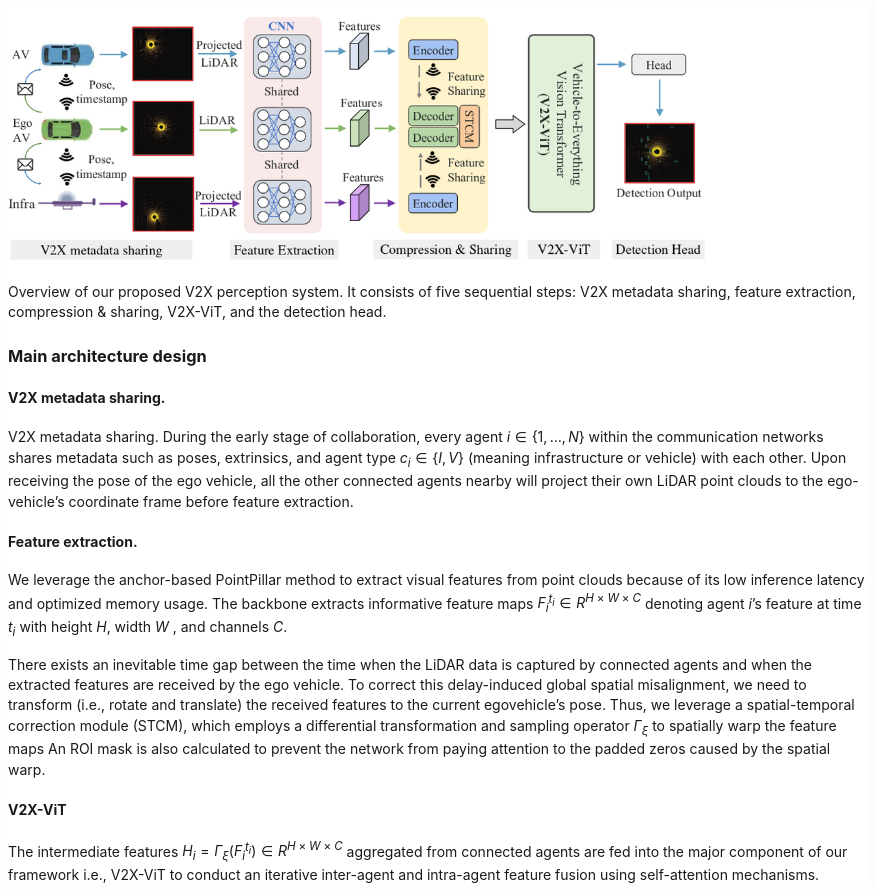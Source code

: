 <img src = "/images/posts/V2X-ViT/framework.png" width="700">
</p>
<p align = "left">
Overview of our proposed V2X perception system. It consists of five sequential steps: V2X metadata sharing, feature extraction, compression & sharing, V2X-ViT, and the detection head.
</p>


### Main architecture design
#### V2X metadata sharing.
V2X metadata sharing. During the early stage of collaboration, every agent $i \in \lbrace1,\dots,N\rbrace$ within the communication networks shares metadata such as poses, extrinsics, and agent type $c_i \in \lbrace I, V\rbrace$ (meaning infrastructure or vehicle) with each other. Upon receiving the pose of the ego vehicle, all the other connected agents nearby will project their own LiDAR point clouds to the ego-vehicle’s coordinate frame before feature extraction.

#### Feature extraction.
We leverage the anchor-based PointPillar method to extract visual features from point clouds because of its low inference latency and optimized memory usage. The backbone extracts informative feature maps $F_i^{t_i} \in R^{H \times W \times C}$ denoting agent $i$’s feature at time $t_i$ with height $H$, width $W$ , and channels $C$.

There exists an inevitable time gap between the time when the LiDAR data is captured by connected agents and when the extracted features are received by the ego vehicle. To correct this delay-induced global spatial misalignment, we need to transform (i.e., rotate and translate) the received features to the current egovehicle’s pose. Thus, we leverage a spatial-temporal correction module (STCM), which employs a differential transformation and sampling operator $\Gamma_\xi$ to spatially warp the feature maps
An ROI mask is also calculated to prevent the network from paying attention to the padded zeros caused by the spatial warp.

#### V2X-ViT
The intermediate features $H_i = \Gamma_\xi(F_i^{t_i}) \in R^{H\times W\times C}$ aggregated from connected agents are fed into the major component of our framework i.e., V2X-ViT to conduct an iterative inter-agent and intra-agent feature fusion using self-attention mechanisms.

### TASK STATEMENT
Working from the material above, transcribe it exactly while omitting pictures.

### TASK ANSWER
Source code

: <img src = "/images/posts/V2X-ViT/framework.png" width="700">
</p>
<p align = "left">
Overview of our proposed V2X perception system. It consists of five sequential steps: V2X metadata sharing, feature extraction, compression & sharing, V2X-ViT, and the detection head.
</p>


### Main architecture design
#### V2X metadata sharing.
V2X metadata sharing. During the early stage of collaboration, every agent $i \in \lbrace1,\dots,N\rbrace$ within the communication networks shares metadata such as poses, extrinsics, and agent type $c_i \in \lbrace I, V\rbrace$ (meaning infrastructure or vehicle) with each other. Upon receiving the pose of the ego vehicle, all the other connected agents nearby will project their own LiDAR point clouds to the ego-vehicle’s coordinate frame before feature extraction.

#### Feature extraction.
We leverage the anchor-based PointPillar method to extract visual features from point clouds because of its low inference latency and optimized memory usage. The backbone extracts informative feature maps $F_i^{t_i} \in R^{H \times W \times C}$ denoting agent $i$’s feature at time $t_i$ with height $H$, width $W$ , and channels $C$.

There exists an inevitable time gap between the time when the LiDAR data is captured by connected agents and when the extracted features are received by the ego vehicle. To correct this delay-induced global spatial misalignment, we need to transform (i.e., rotate and translate) the received features to the current egovehicle’s pose. Thus, we leverage a spatial-temporal correction module (STCM), which employs a differential transformation and sampling operator $\Gamma_\xi$ to spatially warp the feature maps
An ROI mask is also calculated to prevent the network from paying attention to the padded zeros caused by the spatial warp.

#### V2X-ViT
The intermediate features $H_i = \Gamma_\xi(F_i^{t_i}) \in R^{H\times W\times C}$ aggregated from connected agents are fed into the major component of our framework i.e., V2X-ViT to conduct an iterative inter-agent and intra-agent feature fusion using self-attention mechanisms.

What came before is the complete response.